Task instructions. Copy each line below that has "Gennatas".

·····

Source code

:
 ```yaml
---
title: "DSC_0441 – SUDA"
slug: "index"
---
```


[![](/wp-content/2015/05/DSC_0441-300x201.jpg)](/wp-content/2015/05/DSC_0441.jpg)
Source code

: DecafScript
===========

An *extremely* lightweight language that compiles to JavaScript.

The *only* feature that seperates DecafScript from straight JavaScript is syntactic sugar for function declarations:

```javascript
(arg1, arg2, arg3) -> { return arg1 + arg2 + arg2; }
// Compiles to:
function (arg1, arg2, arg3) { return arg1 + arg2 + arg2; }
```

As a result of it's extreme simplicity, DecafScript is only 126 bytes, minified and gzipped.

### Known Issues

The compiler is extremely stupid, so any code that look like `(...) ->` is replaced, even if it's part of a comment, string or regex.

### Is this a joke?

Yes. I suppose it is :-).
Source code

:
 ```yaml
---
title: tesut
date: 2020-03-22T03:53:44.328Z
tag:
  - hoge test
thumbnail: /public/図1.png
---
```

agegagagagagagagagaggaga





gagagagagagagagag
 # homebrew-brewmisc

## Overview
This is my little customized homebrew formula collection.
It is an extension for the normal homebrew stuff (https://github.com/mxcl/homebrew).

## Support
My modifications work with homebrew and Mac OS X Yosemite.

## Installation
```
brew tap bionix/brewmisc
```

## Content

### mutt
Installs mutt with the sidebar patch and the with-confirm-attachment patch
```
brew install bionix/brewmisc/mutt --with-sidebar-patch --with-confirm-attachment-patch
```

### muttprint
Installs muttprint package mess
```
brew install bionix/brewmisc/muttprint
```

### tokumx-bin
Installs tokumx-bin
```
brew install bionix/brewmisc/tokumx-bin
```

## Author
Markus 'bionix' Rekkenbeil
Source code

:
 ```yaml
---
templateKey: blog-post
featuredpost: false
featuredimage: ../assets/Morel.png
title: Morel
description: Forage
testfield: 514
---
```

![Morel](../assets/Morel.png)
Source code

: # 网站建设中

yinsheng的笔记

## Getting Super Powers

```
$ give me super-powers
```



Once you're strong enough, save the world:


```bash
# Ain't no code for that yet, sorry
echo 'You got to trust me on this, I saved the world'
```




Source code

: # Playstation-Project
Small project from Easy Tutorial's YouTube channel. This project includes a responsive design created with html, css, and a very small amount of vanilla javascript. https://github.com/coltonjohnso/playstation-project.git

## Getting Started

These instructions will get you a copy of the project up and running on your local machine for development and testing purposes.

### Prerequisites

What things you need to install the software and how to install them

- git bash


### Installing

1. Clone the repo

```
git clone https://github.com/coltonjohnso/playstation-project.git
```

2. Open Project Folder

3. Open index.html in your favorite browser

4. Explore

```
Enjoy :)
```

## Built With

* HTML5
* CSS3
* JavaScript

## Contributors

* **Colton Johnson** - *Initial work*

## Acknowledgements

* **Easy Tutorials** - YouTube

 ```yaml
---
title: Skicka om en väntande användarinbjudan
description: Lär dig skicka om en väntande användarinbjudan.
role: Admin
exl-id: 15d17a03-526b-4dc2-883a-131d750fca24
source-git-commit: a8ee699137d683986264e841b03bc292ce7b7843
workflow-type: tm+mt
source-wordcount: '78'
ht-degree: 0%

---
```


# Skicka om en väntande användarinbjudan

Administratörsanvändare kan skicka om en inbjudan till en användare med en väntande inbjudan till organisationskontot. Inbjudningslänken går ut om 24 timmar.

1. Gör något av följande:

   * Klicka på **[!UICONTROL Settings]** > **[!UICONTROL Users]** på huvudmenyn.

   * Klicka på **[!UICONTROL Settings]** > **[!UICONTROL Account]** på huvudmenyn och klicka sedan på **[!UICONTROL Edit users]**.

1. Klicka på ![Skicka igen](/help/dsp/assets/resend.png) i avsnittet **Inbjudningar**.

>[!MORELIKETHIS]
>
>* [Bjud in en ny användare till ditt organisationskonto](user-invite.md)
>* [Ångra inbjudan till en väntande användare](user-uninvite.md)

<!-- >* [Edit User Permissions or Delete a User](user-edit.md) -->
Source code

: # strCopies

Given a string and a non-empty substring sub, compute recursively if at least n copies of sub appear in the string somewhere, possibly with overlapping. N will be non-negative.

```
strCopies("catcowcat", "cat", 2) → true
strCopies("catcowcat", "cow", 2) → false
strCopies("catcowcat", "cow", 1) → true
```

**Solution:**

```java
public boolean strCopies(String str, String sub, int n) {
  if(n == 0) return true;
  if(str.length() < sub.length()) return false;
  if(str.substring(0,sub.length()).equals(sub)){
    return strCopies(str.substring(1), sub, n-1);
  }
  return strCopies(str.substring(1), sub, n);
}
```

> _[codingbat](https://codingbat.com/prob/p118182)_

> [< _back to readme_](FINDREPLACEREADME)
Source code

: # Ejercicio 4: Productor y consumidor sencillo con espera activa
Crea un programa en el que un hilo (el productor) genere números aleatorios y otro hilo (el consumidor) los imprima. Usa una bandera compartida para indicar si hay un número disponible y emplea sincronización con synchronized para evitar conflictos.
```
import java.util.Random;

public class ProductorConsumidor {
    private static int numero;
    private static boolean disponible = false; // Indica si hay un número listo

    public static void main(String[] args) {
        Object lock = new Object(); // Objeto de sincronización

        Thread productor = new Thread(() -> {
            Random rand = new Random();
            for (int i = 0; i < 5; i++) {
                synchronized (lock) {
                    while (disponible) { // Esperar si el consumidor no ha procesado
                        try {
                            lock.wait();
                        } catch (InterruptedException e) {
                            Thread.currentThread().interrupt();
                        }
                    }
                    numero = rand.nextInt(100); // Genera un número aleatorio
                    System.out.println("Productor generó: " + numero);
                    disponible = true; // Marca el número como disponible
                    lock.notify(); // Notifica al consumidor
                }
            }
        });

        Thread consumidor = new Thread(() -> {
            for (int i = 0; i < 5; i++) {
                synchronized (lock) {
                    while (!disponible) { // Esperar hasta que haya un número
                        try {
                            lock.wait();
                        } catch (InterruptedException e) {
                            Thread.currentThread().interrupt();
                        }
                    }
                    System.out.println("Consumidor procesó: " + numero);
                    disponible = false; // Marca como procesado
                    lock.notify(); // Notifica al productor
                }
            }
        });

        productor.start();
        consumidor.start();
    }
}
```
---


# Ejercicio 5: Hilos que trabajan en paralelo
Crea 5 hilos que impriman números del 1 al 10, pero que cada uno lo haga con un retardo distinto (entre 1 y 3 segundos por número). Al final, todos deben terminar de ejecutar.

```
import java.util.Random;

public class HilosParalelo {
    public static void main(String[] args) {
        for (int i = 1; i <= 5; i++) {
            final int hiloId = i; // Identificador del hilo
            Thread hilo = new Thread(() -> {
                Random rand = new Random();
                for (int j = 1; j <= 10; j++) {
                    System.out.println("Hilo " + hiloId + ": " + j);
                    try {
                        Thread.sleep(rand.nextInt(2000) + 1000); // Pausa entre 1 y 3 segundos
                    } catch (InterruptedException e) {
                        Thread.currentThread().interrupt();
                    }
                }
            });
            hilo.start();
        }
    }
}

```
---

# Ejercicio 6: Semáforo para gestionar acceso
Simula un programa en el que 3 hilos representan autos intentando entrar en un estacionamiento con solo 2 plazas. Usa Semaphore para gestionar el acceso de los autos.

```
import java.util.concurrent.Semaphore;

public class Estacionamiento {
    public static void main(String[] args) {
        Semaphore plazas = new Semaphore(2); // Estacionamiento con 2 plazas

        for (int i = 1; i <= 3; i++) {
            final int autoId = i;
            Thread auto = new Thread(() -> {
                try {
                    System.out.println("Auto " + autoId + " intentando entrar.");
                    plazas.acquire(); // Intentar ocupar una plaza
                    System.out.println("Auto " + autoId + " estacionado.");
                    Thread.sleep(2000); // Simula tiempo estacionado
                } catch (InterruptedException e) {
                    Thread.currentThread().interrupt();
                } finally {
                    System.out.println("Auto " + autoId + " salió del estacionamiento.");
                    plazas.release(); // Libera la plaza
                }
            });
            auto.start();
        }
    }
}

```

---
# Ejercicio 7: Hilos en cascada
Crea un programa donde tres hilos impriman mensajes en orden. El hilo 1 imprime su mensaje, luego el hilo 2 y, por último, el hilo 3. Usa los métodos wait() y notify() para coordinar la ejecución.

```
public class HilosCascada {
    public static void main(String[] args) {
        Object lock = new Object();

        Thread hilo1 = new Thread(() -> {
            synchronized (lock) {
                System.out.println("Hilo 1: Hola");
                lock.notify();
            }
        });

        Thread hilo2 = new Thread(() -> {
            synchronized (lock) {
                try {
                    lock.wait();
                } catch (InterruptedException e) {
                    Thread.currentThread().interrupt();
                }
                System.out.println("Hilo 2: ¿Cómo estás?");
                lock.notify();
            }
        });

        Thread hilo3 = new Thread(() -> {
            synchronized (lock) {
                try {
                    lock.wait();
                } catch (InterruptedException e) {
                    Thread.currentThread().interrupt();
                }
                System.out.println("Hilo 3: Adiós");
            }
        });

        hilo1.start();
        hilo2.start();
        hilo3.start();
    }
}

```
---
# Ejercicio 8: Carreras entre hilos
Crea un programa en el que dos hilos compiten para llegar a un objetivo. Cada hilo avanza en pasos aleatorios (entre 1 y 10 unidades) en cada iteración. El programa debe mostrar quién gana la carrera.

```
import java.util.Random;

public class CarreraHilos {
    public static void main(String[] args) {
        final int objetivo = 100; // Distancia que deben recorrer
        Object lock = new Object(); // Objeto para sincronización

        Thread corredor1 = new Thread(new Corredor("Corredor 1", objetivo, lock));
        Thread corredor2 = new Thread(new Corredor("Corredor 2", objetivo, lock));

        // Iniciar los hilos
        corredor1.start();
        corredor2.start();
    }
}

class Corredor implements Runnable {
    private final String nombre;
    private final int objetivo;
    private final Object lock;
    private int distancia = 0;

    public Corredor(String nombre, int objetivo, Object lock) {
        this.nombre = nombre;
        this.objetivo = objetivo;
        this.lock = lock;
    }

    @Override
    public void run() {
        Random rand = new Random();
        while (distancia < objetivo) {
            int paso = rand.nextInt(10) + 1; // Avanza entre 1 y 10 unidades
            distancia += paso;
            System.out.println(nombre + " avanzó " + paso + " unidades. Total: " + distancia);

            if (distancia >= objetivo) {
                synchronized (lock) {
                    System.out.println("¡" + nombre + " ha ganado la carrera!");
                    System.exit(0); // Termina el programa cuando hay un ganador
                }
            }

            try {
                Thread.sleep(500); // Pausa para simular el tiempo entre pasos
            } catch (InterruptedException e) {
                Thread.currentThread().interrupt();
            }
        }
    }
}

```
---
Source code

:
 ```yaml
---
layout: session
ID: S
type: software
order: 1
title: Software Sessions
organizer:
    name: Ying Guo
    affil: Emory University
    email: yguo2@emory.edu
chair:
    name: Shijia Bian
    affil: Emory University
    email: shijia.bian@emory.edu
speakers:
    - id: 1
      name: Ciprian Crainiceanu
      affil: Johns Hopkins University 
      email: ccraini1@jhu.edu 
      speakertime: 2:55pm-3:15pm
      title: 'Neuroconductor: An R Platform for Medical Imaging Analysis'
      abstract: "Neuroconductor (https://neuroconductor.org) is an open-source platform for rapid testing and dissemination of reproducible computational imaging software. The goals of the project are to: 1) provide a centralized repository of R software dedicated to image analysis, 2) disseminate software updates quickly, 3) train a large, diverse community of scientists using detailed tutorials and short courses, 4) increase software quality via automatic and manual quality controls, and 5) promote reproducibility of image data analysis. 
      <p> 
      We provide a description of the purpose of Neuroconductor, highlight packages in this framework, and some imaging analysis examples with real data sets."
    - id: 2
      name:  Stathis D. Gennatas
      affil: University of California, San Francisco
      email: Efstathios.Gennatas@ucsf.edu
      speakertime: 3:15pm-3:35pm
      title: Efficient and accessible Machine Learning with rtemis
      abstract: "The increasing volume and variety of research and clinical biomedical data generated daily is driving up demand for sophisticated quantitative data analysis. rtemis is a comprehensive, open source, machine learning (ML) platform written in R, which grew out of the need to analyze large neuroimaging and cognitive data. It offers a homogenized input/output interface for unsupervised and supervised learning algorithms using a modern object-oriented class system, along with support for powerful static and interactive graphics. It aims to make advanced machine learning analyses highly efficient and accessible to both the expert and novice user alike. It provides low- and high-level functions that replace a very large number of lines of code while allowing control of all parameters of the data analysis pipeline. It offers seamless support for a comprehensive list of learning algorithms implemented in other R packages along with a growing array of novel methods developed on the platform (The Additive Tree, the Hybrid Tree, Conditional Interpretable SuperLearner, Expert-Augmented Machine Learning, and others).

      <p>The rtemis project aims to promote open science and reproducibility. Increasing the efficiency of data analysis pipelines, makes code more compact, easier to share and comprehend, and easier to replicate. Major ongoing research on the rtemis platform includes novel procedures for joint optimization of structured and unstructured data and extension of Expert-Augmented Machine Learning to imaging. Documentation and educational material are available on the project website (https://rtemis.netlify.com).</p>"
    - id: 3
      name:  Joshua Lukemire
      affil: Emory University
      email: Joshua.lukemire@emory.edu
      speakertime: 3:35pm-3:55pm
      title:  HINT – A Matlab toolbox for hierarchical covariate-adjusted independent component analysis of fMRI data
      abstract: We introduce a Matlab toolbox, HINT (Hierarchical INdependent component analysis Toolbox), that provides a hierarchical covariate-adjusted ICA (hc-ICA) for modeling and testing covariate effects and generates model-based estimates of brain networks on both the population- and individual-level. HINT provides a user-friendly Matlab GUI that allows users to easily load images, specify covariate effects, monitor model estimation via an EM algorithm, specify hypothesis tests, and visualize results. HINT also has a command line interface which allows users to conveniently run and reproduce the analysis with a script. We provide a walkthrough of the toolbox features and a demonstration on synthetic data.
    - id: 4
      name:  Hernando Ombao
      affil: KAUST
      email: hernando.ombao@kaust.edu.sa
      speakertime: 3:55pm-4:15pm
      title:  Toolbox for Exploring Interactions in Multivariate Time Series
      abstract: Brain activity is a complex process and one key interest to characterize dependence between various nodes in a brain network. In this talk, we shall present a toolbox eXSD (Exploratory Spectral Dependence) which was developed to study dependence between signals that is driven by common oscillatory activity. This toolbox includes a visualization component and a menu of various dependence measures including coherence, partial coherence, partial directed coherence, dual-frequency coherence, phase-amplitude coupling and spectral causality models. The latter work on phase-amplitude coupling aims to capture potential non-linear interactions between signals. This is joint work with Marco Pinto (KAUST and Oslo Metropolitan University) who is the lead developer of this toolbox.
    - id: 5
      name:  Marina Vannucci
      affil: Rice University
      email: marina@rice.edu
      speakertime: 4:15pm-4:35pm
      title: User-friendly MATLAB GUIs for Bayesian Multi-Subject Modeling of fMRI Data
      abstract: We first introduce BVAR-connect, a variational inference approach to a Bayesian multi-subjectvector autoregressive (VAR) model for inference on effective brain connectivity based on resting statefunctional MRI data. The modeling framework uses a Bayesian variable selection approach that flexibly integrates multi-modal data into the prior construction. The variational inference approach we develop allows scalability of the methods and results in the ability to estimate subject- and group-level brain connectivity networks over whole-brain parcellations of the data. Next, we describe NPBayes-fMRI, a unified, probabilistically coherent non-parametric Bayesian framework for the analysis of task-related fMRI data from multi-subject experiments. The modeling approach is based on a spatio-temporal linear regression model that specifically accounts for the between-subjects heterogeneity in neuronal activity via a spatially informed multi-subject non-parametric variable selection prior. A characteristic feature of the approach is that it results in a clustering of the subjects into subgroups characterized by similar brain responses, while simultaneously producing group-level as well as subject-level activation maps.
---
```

·····

Answer to this problem.
      name:  Stathis D. Gennatas
      email: Efstathios.Gennatas@ucsf.edu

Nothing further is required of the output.